Exercise instructions
Reproduce exactly the line with "summarizes this approach." and every line that follows it below, up to and including the last one. Do not include pictures or anything else.

Provided data
*** Block opens ***

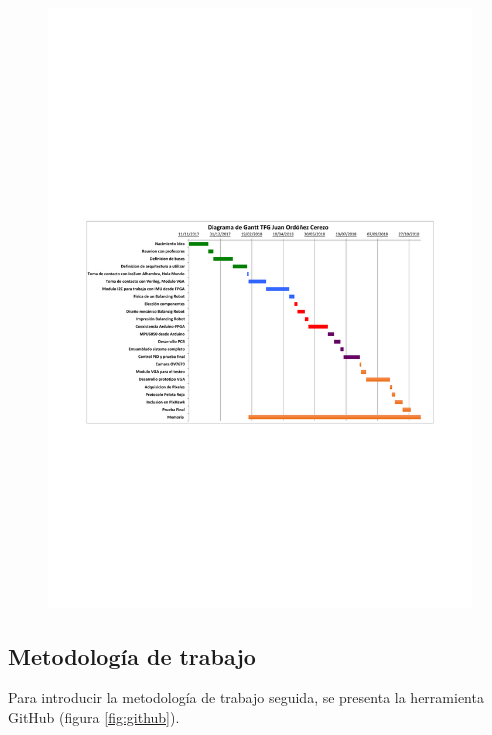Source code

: \begin{center}
	\begin{figure}[H]
		\center
		\includegraphics[trim = 15mm 85mm 0mm 100mm,clip, angle=-90, scale = 1.4]{imagenes/Introduction/Gantt.pdf}
		\label{fig:diagramaGantt}
	\end{figure}
\end{center}

\subsection{Metodología de trabajo}
Para introducir la metodología de trabajo seguida, se presenta la herramienta GitHub (figura \ref{fig:github}).\newline 

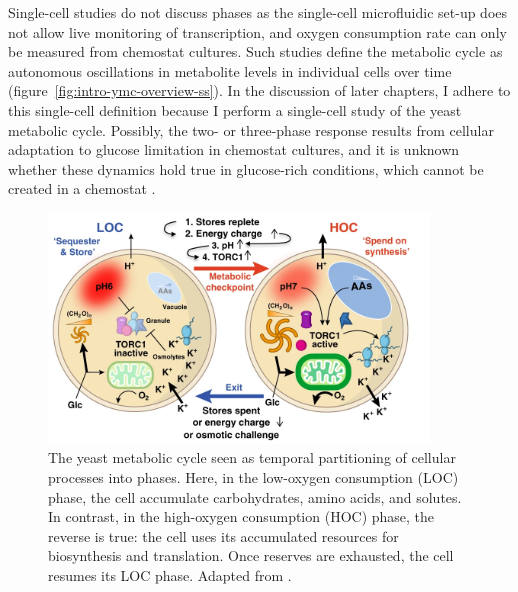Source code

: Single-cell studies \parencite{papagiannakisAutonomousMetabolicOscillations2017, baumgartnerFlavinbasedMetabolicCycles2018} do not discuss phases as the single-cell microfluidic set-up does not allow live monitoring of transcription, and oxygen consumption rate can only be measured from chemostat cultures.
Such studies define the metabolic cycle as autonomous oscillations in metabolite levels in individual cells over time (figure~\ref{fig:intro-ymc-overview-ss}).
In the discussion of later chapters, I adhere to this single-cell definition because I perform a single-cell study of the yeast metabolic cycle.
Possibly, the two- or three-phase response results from cellular adaptation to glucose limitation in chemostat cultures, and it is unknown whether these dynamics hold true in glucose-rich conditions, which cannot be created in a chemostat \parencite{slavovCouplingGrowthRate2011}.

\begin{figure}
  \centering
  \includegraphics[width=0.9\textwidth]{oneillEukaryoticCellBiology2020_3a_adapted}
  \caption{
    The yeast metabolic cycle seen as temporal partitioning of cellular processes into phases.
    Here, in the low-oxygen consumption (LOC) phase, the cell accumulate carbohydrates, amino acids, and solutes.
    In contrast, in the high-oxygen consumption (HOC) phase, the reverse is true:
    the cell uses its accumulated resources for biosynthesis and translation.
    Once reserves are exhausted, the cell resumes its LOC phase.
    Adapted from \textcite{oneillEukaryoticCellBiology2020}.}
  \label{fig:intro-ymc-overview-oneill}
\end{figure}

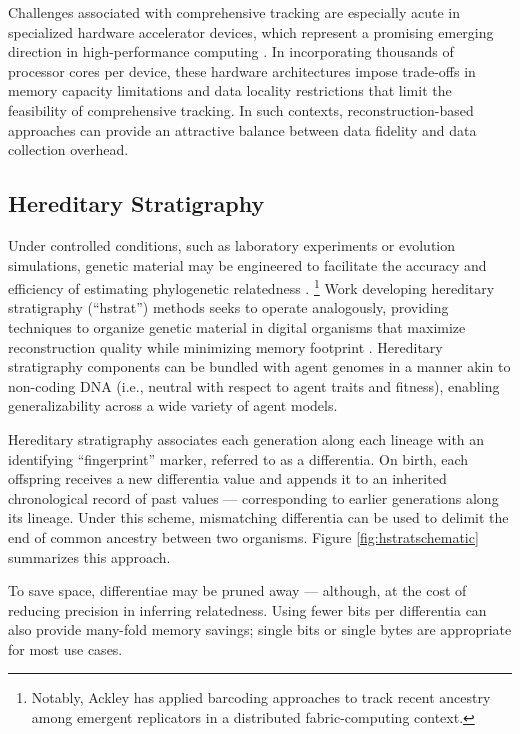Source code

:Challenges associated with comprehensive tracking are especially acute in specialized hardware accelerator devices, which represent a promising emerging direction in high-performance computing \citep{emani2024democratizing}.
In incorporating thousands of processor cores per device, these hardware architectures impose trade-offs in memory capacity limitations and data locality restrictions that limit the feasibility of comprehensive tracking.
In such contexts, reconstruction-based approaches can provide an attractive balance between data fidelity and data collection overhead.

\subsection{Hereditary Stratigraphy} \label{sec:introduction:hstrat}



Under controlled conditions, such as laboratory experiments or evolution simulations, genetic material may be engineered to facilitate the accuracy and efficiency of estimating phylogenetic relatedness \citep{li2024reconstructing,ackley2023robust}.%
\footnote{Notably, Ackley has applied barcoding approaches to track recent ancestry among emergent replicators in a distributed fabric-computing context.}
Work developing hereditary stratigraphy (``hstrat'') methods seeks to operate analogously, providing techniques to organize genetic material in digital organisms that maximize reconstruction quality while minimizing memory footprint \citep{moreno2022hereditary}.
Hereditary stratigraphy components can be bundled with agent genomes in a manner akin to non-coding DNA (i.e., neutral with respect to agent traits and fitness), enabling generalizability across a wide variety of agent models.

Hereditary stratigraphy associates each generation along each lineage with an identifying ``fingerprint'' marker, referred to as a differentia.
On birth, each offspring receives a new differentia value and appends it to an inherited chronological record of past values --- corresponding to earlier generations along its lineage.
Under this scheme, mismatching differentia can be used to delimit the end of common ancestry between two organisms.
Figure \ref{fig:hstratschematic} summarizes this approach.

To save space, differentiae may be pruned away --- although, at the cost of reducing precision in inferring relatedness.
Using fewer bits per differentia can also provide many-fold memory savings; single bits or single bytes are appropriate for most use cases.

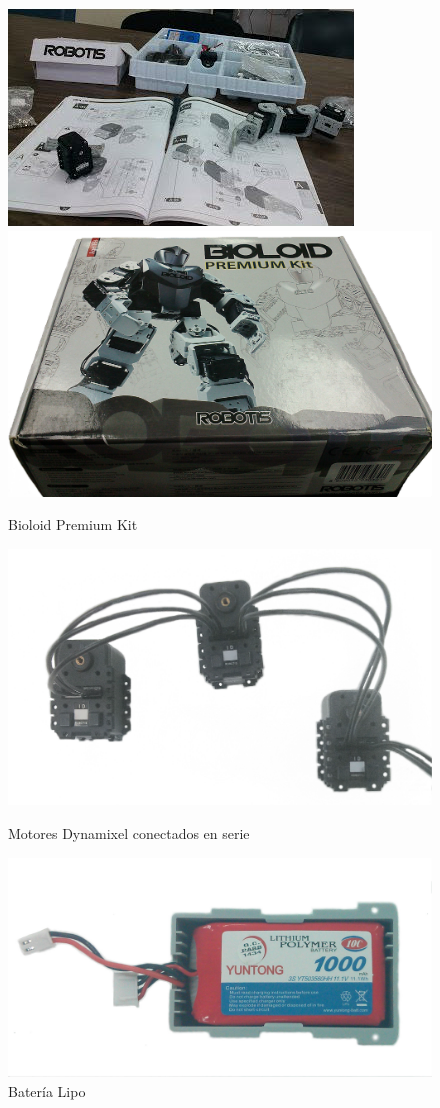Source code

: \begin{figure}[hbtp]
\centering
\includegraphics[scale=0.5]{imagenes/kitAfuera.jpg}
\includegraphics[scale=0.07]{imagenes/cajaKit.jpg}
\caption{Bioloid Premium Kit}
\label{fig:kit}
\centering
\includegraphics[scale=0.1]{imagenes/3Dynamixel.jpg}
\caption{Motores Dynamixel conectados en serie}
\label{fig:motoresDc}
\centering
\includegraphics[scale=0.1]{imagenes/bateriaLipo.jpg}
\caption{Batería Lipo}
\label{bateria}
\end{figure}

*** Block closes ***

Written reply
Figure \ref{fig:hstratschematic} summarizes this approach.

To save space, differentiae may be pruned away --- although, at the cost of reducing precision in inferring relatedness.
Using fewer bits per differentia can also provide many-fold memory savings; single bits or single bytes are appropriate for most use cases.

Source code

: \begin{figure}[hbtp]
\centering
\includegraphics[scale=0.5]{imagenes/kitAfuera.jpg}
\includegraphics[scale=0.07]{imagenes/cajaKit.jpg}
\caption{Bioloid Premium Kit}
\label{fig:kit}
\centering
\includegraphics[scale=0.1]{imagenes/3Dynamixel.jpg}
\caption{Motores Dynamixel conectados en serie}
\label{fig:motoresDc}
\centering
\includegraphics[scale=0.1]{imagenes/bateriaLipo.jpg}
\caption{Batería Lipo}
\label{bateria}
\end{figure}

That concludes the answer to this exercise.